London has a foreign-born population comprising 31% of the total, a figure surpassed only by New York, Miami, Sydney and Singapore; its non-white population is 27%.
However, when you look at the maps of Greater London, you see that ethnic segregation is as real in the capital as it is elsewhere, with immigrant communities overwhelmingly concentrated in the city's inner core, whilst those classified as 'white British' occupy the suburban periphery.
Meanwhile Shades has been to the National Media Museum in Bradford with his family, to see Wallace and Friends. I like the idea of being on the Teletubbies too.
While in Bradford, consider hugging the Bradford Odeon, threatened with demolition. David highlights the campaign to Save the Bradford Odeon, including the Hug the Odeon Day. Sounds a bit wacky, but how could you knock down such an iconic building?
This post from shedwa took me back to the mid 1980s when I spent some time in New York in the Upper West Side. The architecture in the photograph is so typically New York. One of my strongest memories of that area was how important the West Side Parks were for such a densely populated area. They were very well used by New Yorkers and their many dogs.
Speaking of urban animals, JMB has done some research and identified some Belted Galloways coexisting with a growing tourist destination near Vancouver. How long before these interesting cows have to give up their land for a new subdivision? Will we be developing cow parks as a compromise?
Speaking of cattle, Seafarer suggests a trip to the Chisholm Trail in Oklahoma Yee Ha! Although I have never been to Oklahoma, I lived in Colorado for a year and travelled around the West quite a bit. I always enjoyed putting on my Cowboy Boots and living a little history.
And finally in the we love animals department, Evelyn has the scoop on Dolphin Watching in Honolulu
In a somewhat more sombre mode and in the age of terrorismphobia, Jeremy of WTTF makes the case for a few spare cities.
In a more comic vein, Carole Lane has been to Comic-Con 2007, a huge comic expo in San Diego. I wonder what form these types of exhibits will take in a few years, with most comics going online.
Just down the road from Sacramento, where I used to live, is Lodi. I never did get to Lodi, but if I did, this is what I would do.
If you want to buy Harry Potter in Buenos Aires, Alan Patrick suggests Avenida Corrientes Bookstores.
And if you want to see some busking Mariachi Players, head off to the Zurich Metro System.
Speaking of tough ways to earn a living, Kalyan Banerjee, blogging in Kalyan Speaketh, takes a look at the army of migrants who support the growing middle class in Delhi. Short vignettes detailing their stories are presented here.
And the worst job ever, window cleaner in the heat of Dubai for this enormous structure.

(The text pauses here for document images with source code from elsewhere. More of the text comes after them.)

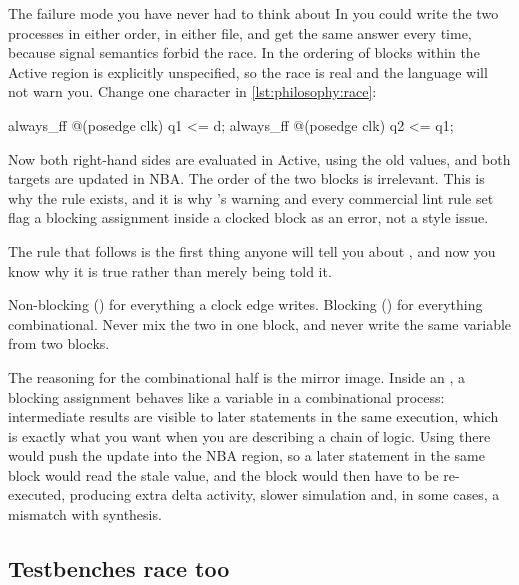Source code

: \begin{gotcha}{The failure mode you have never had to think about}
In \VHDL{} you could write the two processes in either order, in either file,
and get the same answer every time, because signal semantics forbid the race.
In \SV{} the ordering of  blocks within the Active region is
explicitly unspecified, so the race is real and the language will not warn you.
Change one character in \cref{lst:philosophy:race}:

\begin{svcode}
  always_ff @(posedge clk) q1 <= d;
  always_ff @(posedge clk) q2 <= q1;
\end{svcode}

Now both right-hand sides are evaluated in Active, using the old values, and
both targets are updated in NBA. The order of the two blocks is irrelevant.
This is why the rule exists, and it is why 's 
warning and every commercial lint rule set flag a blocking assignment inside a
clocked block as an error, not a style issue.
\end{gotcha}

The rule that follows is the first thing anyone will tell you about \SV{}, and
now you know why it is true rather than merely being told it.

\begin{ruleofthumb}
Non-blocking (\code{<=}) for everything a clock edge writes. Blocking
(\code{=}) for everything combinational. Never mix the two in one
 block, and never write the same variable from two blocks.
\end{ruleofthumb}

The reasoning for the combinational half is the mirror image. Inside an
, a blocking assignment behaves like a \VHDL{} variable in a
combinational process: intermediate results are visible to later statements in
the same execution, which is exactly what you want when you are describing a
chain of logic. Using \code{<=} there would push the update into the NBA
region, so a later statement in the same block would read the stale value, and
the block would then have to be re-executed, producing extra delta activity,
slower simulation and, in some cases, a mismatch with synthesis.

\subsection{Testbenches race too}

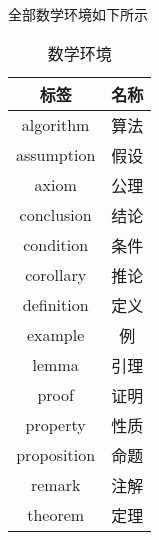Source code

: 全部数学环境如下所示

\begin{table}[htbp]
    \caption{数学环境}
    \label{tab:mathenv}
    \begin{tabular}{cc}
        \toprule
        标签 & 名称 \\
        \midrule
        algorithm & 算法 \\
        assumption & 假设 \\
        axiom & 公理 \\
        conclusion & 结论 \\
        condition & 条件 \\
        corollary & 推论 \\
        definition & 定义 \\
        example & 例 \\ 
        lemma & 引理 \\
        proof & 证明 \\
        property & 性质 \\
        proposition & 命题 \\
        remark & 注解 \\
        theorem & 定理 \\
        \bottomrule
    \end{tabular}
\end{table}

The Burj Dubai will be the worlds tallest building when it is completed. They seem to like to do it bigger better more in Dubai.
And finally in the doing it tough department, James Higham an expat living in Russia takes a look at the essence of being Russian and the impact on day to day life there. As James comments in an earlier post, Moscow is a third world city at first world prices. In a ranking of the worlds cities, Moscow is dead first in the most expensive stakes.
And so from the 108th ranked City in the most expensive rankings, thank you and see you at the next Carnival of Cities.